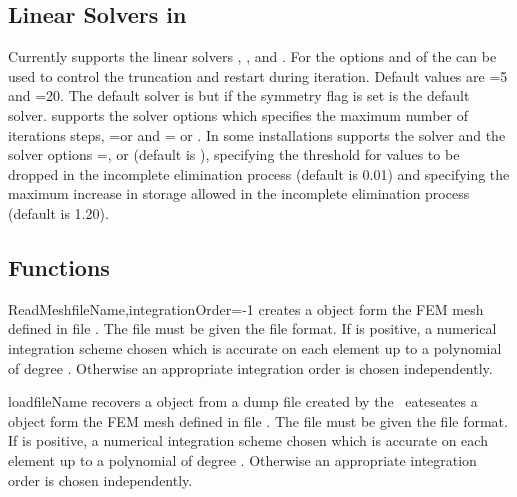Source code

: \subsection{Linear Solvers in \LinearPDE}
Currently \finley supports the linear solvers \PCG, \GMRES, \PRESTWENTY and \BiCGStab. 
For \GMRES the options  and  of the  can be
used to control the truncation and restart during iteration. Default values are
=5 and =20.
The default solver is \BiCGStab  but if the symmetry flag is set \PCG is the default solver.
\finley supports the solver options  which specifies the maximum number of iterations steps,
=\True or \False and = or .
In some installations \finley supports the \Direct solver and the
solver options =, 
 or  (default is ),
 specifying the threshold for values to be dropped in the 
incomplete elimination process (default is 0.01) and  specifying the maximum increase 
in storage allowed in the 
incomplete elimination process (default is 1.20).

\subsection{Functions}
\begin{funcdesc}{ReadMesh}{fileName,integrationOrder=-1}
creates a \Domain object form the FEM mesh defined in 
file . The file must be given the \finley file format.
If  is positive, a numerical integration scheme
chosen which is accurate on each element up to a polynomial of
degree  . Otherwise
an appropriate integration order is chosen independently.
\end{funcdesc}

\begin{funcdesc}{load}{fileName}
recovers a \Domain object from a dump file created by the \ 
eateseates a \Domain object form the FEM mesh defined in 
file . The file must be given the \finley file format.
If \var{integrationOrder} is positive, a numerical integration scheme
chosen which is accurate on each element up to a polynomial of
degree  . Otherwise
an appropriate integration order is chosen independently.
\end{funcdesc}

——————————

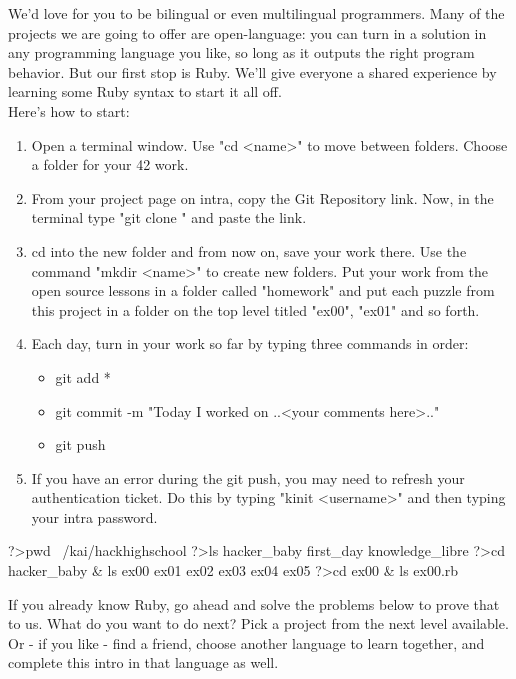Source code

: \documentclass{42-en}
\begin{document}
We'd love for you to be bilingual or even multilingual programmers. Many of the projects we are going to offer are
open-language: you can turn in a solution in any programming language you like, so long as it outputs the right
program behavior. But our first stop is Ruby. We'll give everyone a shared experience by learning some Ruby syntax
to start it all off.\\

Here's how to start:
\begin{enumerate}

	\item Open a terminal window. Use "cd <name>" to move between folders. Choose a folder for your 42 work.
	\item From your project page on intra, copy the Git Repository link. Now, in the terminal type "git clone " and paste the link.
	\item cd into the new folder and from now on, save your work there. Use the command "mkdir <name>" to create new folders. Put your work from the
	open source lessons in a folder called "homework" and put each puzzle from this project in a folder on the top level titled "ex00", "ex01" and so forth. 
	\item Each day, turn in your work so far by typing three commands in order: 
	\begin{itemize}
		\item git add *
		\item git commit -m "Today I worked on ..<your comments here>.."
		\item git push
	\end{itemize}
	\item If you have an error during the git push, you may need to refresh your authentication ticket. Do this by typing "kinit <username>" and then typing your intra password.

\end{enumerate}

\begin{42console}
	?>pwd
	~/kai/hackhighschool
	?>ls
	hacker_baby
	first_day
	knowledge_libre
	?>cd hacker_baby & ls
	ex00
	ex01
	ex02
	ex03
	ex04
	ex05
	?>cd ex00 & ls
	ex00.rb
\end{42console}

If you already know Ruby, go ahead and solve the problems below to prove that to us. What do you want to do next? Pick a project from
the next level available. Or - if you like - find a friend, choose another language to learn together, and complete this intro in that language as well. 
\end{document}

——————————

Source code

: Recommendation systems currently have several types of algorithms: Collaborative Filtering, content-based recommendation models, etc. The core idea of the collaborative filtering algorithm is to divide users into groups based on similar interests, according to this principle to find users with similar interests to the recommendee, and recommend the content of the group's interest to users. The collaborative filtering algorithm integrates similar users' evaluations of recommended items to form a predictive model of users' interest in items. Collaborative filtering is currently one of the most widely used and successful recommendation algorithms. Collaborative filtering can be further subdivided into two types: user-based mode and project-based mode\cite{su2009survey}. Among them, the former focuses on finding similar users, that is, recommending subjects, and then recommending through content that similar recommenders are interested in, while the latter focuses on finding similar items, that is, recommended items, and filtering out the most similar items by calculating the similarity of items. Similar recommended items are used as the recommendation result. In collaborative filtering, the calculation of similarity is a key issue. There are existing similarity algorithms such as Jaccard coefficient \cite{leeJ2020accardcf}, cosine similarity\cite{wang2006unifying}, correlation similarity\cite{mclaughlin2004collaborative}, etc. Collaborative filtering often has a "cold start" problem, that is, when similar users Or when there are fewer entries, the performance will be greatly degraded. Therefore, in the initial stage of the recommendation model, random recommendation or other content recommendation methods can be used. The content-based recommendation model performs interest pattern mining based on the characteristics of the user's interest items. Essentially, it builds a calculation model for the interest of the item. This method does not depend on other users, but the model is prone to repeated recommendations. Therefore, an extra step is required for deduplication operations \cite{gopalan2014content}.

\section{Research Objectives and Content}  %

——————————

To answer, count the lines of the material that contain "process" and give only that number.

2